Ce dernier a été porté par le consortium du même nom : co-direction Marc Gil (IRHiS, ULille) et Pierre Hallot (Diva, ULiège) en collaboration avec Thibault Guillaumont (société Holusion) et une équipe de chercheurs, universitaires et conservateurs de musées, Frédéric Tixier (Université de Lorraine), Christine Descatoire (conservatrice générale au musée de Cluny), Philippe George (conservateur du Trésor de la cathédrale de Liège), Sophie Dutheillet de Lamothe (conservatrice au Palais des Beaux-Arts de Lille) et Romain Saffré (directeur des musées de Saint-Omer).
Le projet eThesaurus était un projet en Histoire de l’art (2018-2023) qui prenait position dans l’histoire des techniques de fabrication de l’œuvre d’art médiévale. Il s’intéressait aux objets d’orfèvrerie du Nord de la France et dans les Flandres entre les XIIe et XIIIe siècles pour améliorer la compréhension le leurs techniques de réalisation et d’assemblage.
L’assise technologique d’eThesaurus (L’orfèvrerie médiévale à l’épreuve de la modélisation numérique : Valorisation d’œuvres septentrionales et leur exploitation scientifique pour la création d’un e-corpus) reposait sur deux points :
- Le premier concernait l’adaptation du processus de numérisation par photogrammétrie, par l’inclusion de lumières polarisées croisées durant la phase de photographie, pour l’adapter au contrainte optique de réflectance et de transparence qu’oppose depuis toujours l’objets orfévrés à tout type de dispositif de captation photographique.
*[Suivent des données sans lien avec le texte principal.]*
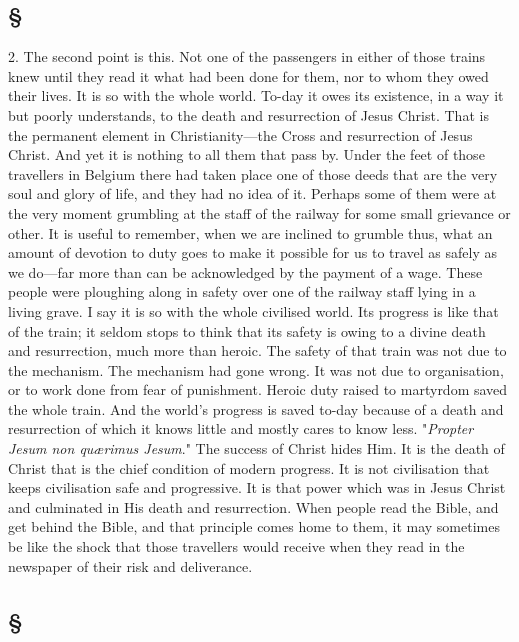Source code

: \documentclass[draft]{ptfdoc}
\begin{document}
\subsection*{ \S } 

2. The second point is this. Not one of the 
passengers in either of those trains knew until 
they read it what had been done for them, nor 
to whom they owed their lives. It is so with 
the whole world. To-day it owes its existence, 
in a way it but poorly understands, to the 
death and resurrection of Jesus Christ. That 
is the permanent element in Christianity---the 
Cross and resurrection of Jesus Christ. And 
yet it is nothing to all them that pass by. 
Under the feet of those travellers in Belgium 
there had taken place one of those deeds that 
are the very soul and glory of life, and they had 
no idea of it. Perhaps some of them were at 
the very moment grumbling at the staff of the 
railway for some small grievance or other. It 
is useful to remember, when we are inclined to 
grumble thus, what an amount of devotion to 
duty goes to make it possible for us to travel as 
safely as we do---far more than can be acknowledged 
by the payment of a wage. These 
people were ploughing along in safety over one 
of the railway staff lying in a living grave. I 
say it is so with the whole civilised world. Its 
progress is like that of the train; it seldom 
stops to think that its safety is owing to a 
divine death and resurrection, much more than 
heroic. The safety of that train was not due 
to the mechanism. The mechanism had gone 
wrong. It was not due to organisation, or to 
work done from fear of punishment. Heroic 
duty raised to martyrdom saved the whole 
train. And the world's progress is saved to-day 
because of a death and resurrection of which
it knows little and mostly cares to know less. 
"\textit{Propter Jesum non qu{\ae}rimus Jesum}." The 
success of Christ hides Him. It is the death 
of Christ that is the chief condition of modern 
progress. It is not civilisation that keeps 
civilisation safe and progressive. It is that 
power which was in Jesus Christ and culminated 
in His death and resurrection. When 
people read the Bible, and get behind the 
Bible, and that principle comes home to them, 
it may sometimes be like the shock that those 
travellers would receive when they read in the 
newspaper of their risk and deliverance. 

\subsection*{ \S }
\end{document}
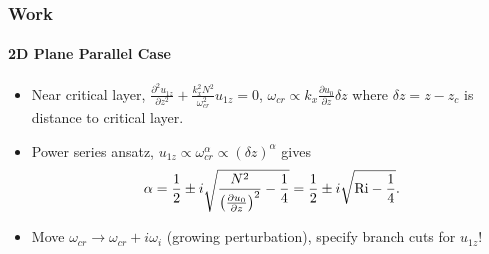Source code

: \documentclass[dvipsnames]{beamer}
\newcommand*{\pd}[2]{\frac{\partial#1}{\partial#2}}
\newcommand*{\ptd}[2]{\frac{\partial^2 #1}{\partial#2^2}}
\DeclarePairedDelimiter\p{\lparen}{\rparen}
\begin{document}
\begin{frame}
    \frametitle{Work}
    \framesubtitle{2D Plane Parallel Case}

    \begin{itemize}
        \item Near critical layer, $\ptd{u_{1z}}{z} +
            \frac{k_x^2N^2}{\omega_{cr}^2}u_{1z} = 0$, $\omega_{cr} \propto k_x
            \pd{u_0}{z}\delta z$ where $\delta z = z - z_c$ is distance to
            critical layer.

        \item Power series ansatz, $u_{1z} \propto \omega_{cr}^\alpha \propto
            (\delta z)^{\alpha}$ gives
            \begin{equation}
                \alpha = \frac{1}{2}\pm i\sqrt{\frac{N^2}{\p*{\pd{u_0}{z}}^2} -
                    \frac{1}{4}} = \frac{1}{2}
                        \pm i\sqrt{\mathrm{Ri} - \frac{1}{4}}.
            \end{equation}

        \item Move $\omega_{cr} \to \omega_{cr} + i\omega_i$ (growing
            perturbation), specify branch cuts for $u_{1z}$!

        \begin{figure}[t]
            \centering
        \end{figure}
    \end{itemize}
\end{frame}
\end{document}

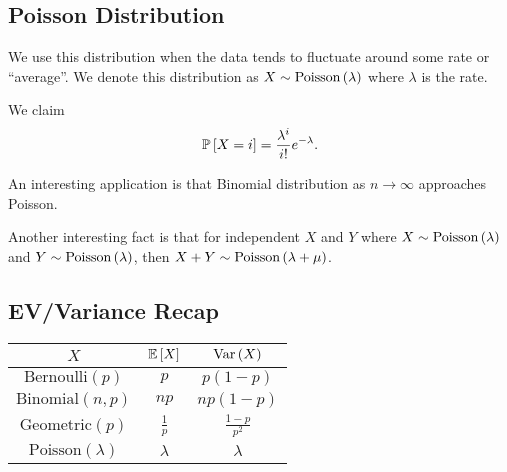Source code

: \subsection{Poisson Distribution}
We use this distribution when the data tends to fluctuate around some rate or ``average''. We denote this distribution as $X \sim \text{Poisson}\left( \lambda \right)$ where $\lambda$ is the rate. 

We claim \[ \mathbb{P}\left[ X = i \right] = \dfrac{{\lambda}^{i}}{i !} e^{- {\lambda}}. \]

An interesting application is that Binomial distribution as $n \to \infty$ approaches Poisson.

Another interesting fact is that for independent $X$ and $Y$ where $X \sim \text{Poisson}\left( \lambda \right)$ and $Y \sim \text{Poisson}\left( \lambda \right)$, then $X+Y \sim \text{Poisson}\left( \lambda + \mu \right)$.  

\subsection{EV/Variance Recap}

\begin{center}
    \begin{tabular}{|c|c|c|}
        \hline 
        $X$ & $\mathbb{E}\left[ X \right]$ & $\text{Var}\left( X \right)$ \\
        \hline
        $\text{Bernoulli}(p)$ & $p$ & $p(1-p)$ \\
        \hline
        $\text{Binomial}(n,p)$ & $np$ & $np(1-p)$ \\
        \hline
        $\text{Geometric}(p)$ & $\frac{1}{p}$ & $\frac{1-p}{p^2}$ \\
        \hline
        $\text{Poisson}(\lambda)$ & $\lambda$ & $\lambda$ \\
        \hline
    \end{tabular}
\end{center}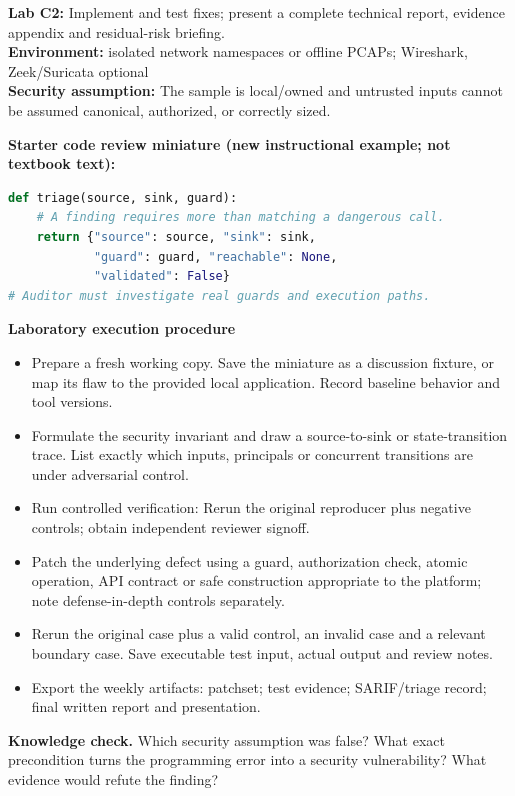 \documentclass[10pt,letterpaper]{article}
\begin{document}
\begin{insight}\textbf{Lab C2:} Implement and test fixes; present a complete technical report, evidence appendix and residual-risk briefing.\\\textbf{Environment:} isolated network namespaces or offline PCAPs; Wireshark, Zeek/Suricata optional\\\textbf{Security assumption:} The sample is local/owned and untrusted inputs cannot be assumed canonical, authorized, or correctly sized.\end{insight}
\textbf{Starter code review miniature (new instructional example; not textbook text):}
\begin{lstlisting}[language=Python]
def triage(source, sink, guard):
    # A finding requires more than matching a dangerous call.
    return {"source": source, "sink": sink,
            "guard": guard, "reachable": None,
            "validated": False}
# Auditor must investigate real guards and execution paths.
\end{lstlisting}
\textbf{Laboratory execution procedure}
\begin{itemize}[leftmargin=*,itemsep=2pt]
\item Prepare a fresh working copy. Save the miniature as a discussion fixture, or map its flaw to the provided local application. Record baseline behavior and tool versions.
\item Formulate the security invariant and draw a source-to-sink or state-transition trace. List exactly which inputs, principals or concurrent transitions are under adversarial control.
\item Run controlled verification: Rerun the original reproducer plus negative controls; obtain independent reviewer signoff.
\item Patch the underlying defect using a guard, authorization check, atomic operation, API contract or safe construction appropriate to the platform; note defense-in-depth controls separately.
\item Rerun the original case plus a valid control, an invalid case and a relevant boundary case. Save executable test input, actual output and review notes.
\item Export the weekly artifacts: patchset; test evidence; SARIF/triage record; final written report and presentation.
\end{itemize}
\textbf{Knowledge check.} Which security assumption was false? What exact precondition turns the programming error into a security vulnerability? What evidence would refute the finding?
\end{document}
- Le second fut le développement d’une solution logicielle pouvant répondre aux besoins d’accessibilité, de manipulation et de documentation des modèles 3D obtenus. L’application eCorpus, développée en Open Source, d’abord par un ingénieur d’étude recruté à cet effet, puis par la société Holusion (sur la base de la SI 3D du Smithsonian Institute de Washington) a répondu à ce besoin.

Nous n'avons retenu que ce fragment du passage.